Why should that difference matter, in particular when it comes to the principle I mentioned?

Because creative works are rather obviously fundamentally different from physical objects, in spite of a number of shared qualities.

Like physical objects, they can be distinguished one from another - the text of Moby Dick is notably different from the text of Waiting for Godot, for instance

More to the point, like physical objects, they’re products of applied labor - the text of Moby Dick exists only because Herman Melville labored to bring it into existence.

However, they’re notably different from physical objects insofar as they’re quite simply NOT physical objects. The text of Moby Dick - the thing that Melville labored to create - really exists only conceptually. It’s of course presented in a physical form - generally as a printed book - but that physical form is not really the thing under consideration, and more importantly, the thing to which copyright law applies (or in the case of Moby Dick, used to apply). The thing under consideration is more fundamental than that - the original composition.
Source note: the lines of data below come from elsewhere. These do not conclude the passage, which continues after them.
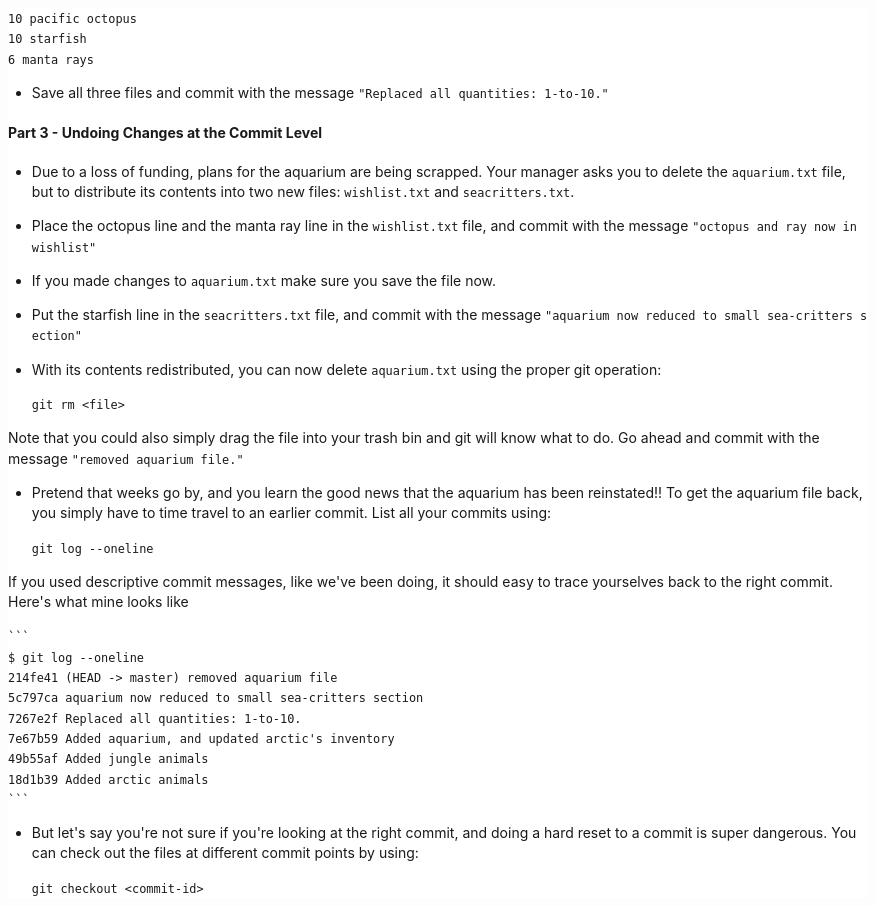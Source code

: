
   ```
  10 pacific octopus
  10 starfish
  6 manta rays
  ```

- Save all three files and commit with the message `"Replaced all quantities: 1-to-10."`

#### Part 3 - Undoing Changes at the Commit Level

- Due to a loss of funding, plans for the aquarium are being scrapped. Your manager asks you to delete the `aquarium.txt` file, but to distribute its contents into two new files: `wishlist.txt` and `seacritters.txt`.

- Place the octopus line and the manta ray line in the `wishlist.txt` file, and commit with the message `"octopus and ray now in wishlist"`

- If you made changes to `aquarium.txt` make sure you save the file now.

- Put the starfish line in the `seacritters.txt` file, and commit with the message `"aquarium now reduced to small sea-critters section"`

- With its contents redistributed, you can now delete `aquarium.txt` using the proper git operation:

  ```
  git rm <file>
  ```

Note that you could also simply drag the file into your trash bin and git will know what to do. Go ahead and commit with the message `"removed aquarium file."`

- Pretend that weeks go by, and you learn the good news that the aquarium has been reinstated!! To get the aquarium file back, you simply have to time travel to an earlier commit. List all your commits using:

  ```
  git log --oneline
  ```

If you used descriptive commit messages, like we've been doing, it should easy to trace yourselves back to the right commit. Here's what mine looks like

    ```
    $ git log --oneline
    214fe41 (HEAD -> master) removed aquarium file
    5c797ca aquarium now reduced to small sea-critters section
    7267e2f Replaced all quantities: 1-to-10.
    7e67b59 Added aquarium, and updated arctic's inventory
    49b55af Added jungle animals
    18d1b39 Added arctic animals
    ```

- But let's say you're not sure if you're looking at the right commit, and doing a hard reset to a commit is super dangerous. You can check out the files at different commit points by using:

  ```
  git checkout <commit-id>
  ```

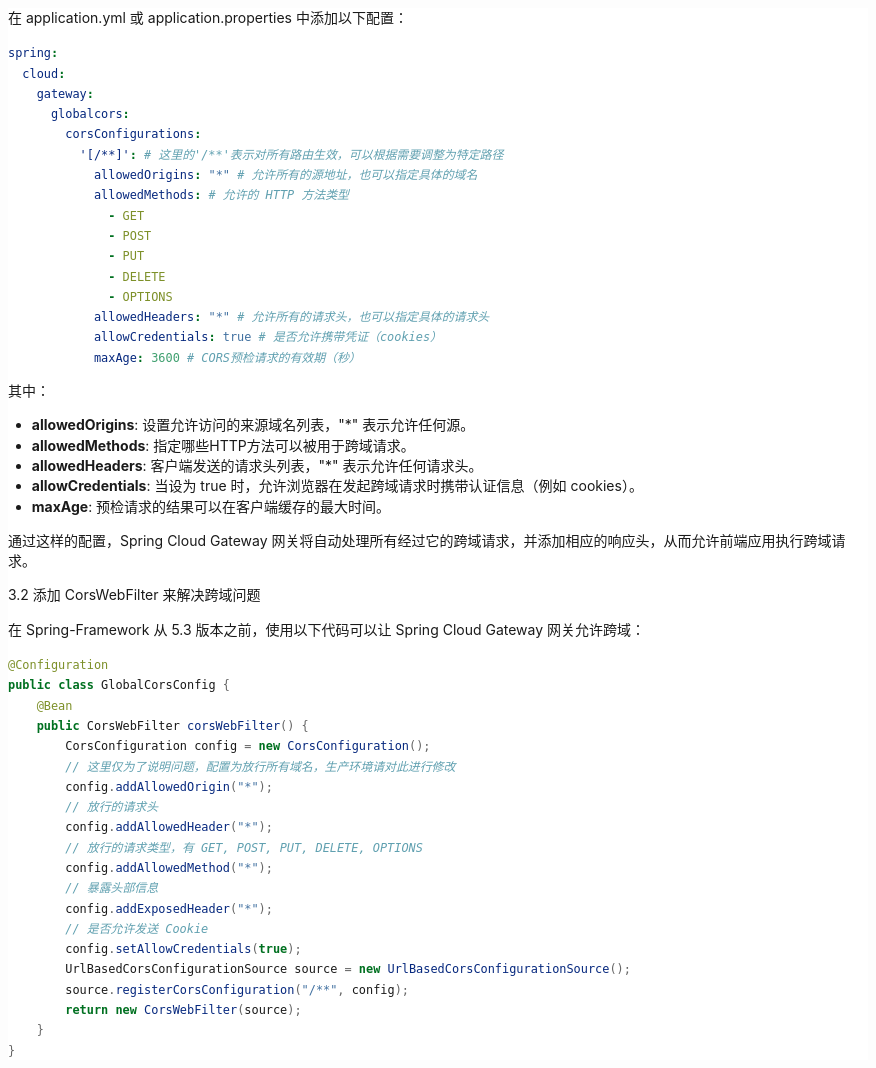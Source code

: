 在 application.yml 或 application.properties 中添加以下配置：

```yaml
spring:
  cloud:
    gateway:
      globalcors:
        corsConfigurations:
          '[/**]': # 这里的'/**'表示对所有路由生效，可以根据需要调整为特定路径
            allowedOrigins: "*" # 允许所有的源地址，也可以指定具体的域名
            allowedMethods: # 允许的 HTTP 方法类型
              - GET
              - POST
              - PUT
              - DELETE
              - OPTIONS
            allowedHeaders: "*" # 允许所有的请求头，也可以指定具体的请求头
            allowCredentials: true # 是否允许携带凭证（cookies）
            maxAge: 3600 # CORS预检请求的有效期（秒）
```

其中：

- **allowedOrigins**: 设置允许访问的来源域名列表，"*" 表示允许任何源。
- **allowedMethods**: 指定哪些HTTP方法可以被用于跨域请求。
- **allowedHeaders**: 客户端发送的请求头列表，"*" 表示允许任何请求头。
- **allowCredentials**: 当设为 true 时，允许浏览器在发起跨域请求时携带认证信息（例如 cookies）。
- **maxAge**: 预检请求的结果可以在客户端缓存的最大时间。

通过这样的配置，Spring Cloud Gateway 网关将自动处理所有经过它的跨域请求，并添加相应的响应头，从而允许前端应用执行跨域请求。

3.2 添加 CorsWebFilter 来解决跨域问题

在 Spring-Framework 从 5.3 版本之前，使用以下代码可以让 Spring Cloud Gateway 网关允许跨域：

```java
@Configuration
public class GlobalCorsConfig {
    @Bean
    public CorsWebFilter corsWebFilter() {
        CorsConfiguration config = new CorsConfiguration();
        // 这里仅为了说明问题，配置为放行所有域名，生产环境请对此进行修改
        config.addAllowedOrigin("*");
        // 放行的请求头
        config.addAllowedHeader("*");
        // 放行的请求类型，有 GET, POST, PUT, DELETE, OPTIONS
        config.addAllowedMethod("*"); 
        // 暴露头部信息
        config.addExposedHeader("*"); 
        // 是否允许发送 Cookie
        config.setAllowCredentials(true); 
        UrlBasedCorsConfigurationSource source = new UrlBasedCorsConfigurationSource();
        source.registerCorsConfiguration("/**", config);
        return new CorsWebFilter(source);
    }
}
```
And, bluntly, that distinction matters and has to be stipulated because selectively ignoring it in order to equivocate on the concept of rightful property is central to the NoIP position, as illustrated by your inaccurate comparison to a pen.

Nobody is trying to control the use of pens (or computers, as they were being compared to). The dispute is over the use of original compositions - compositions that are at least arguably, and certainly under the law, somebody else’s property.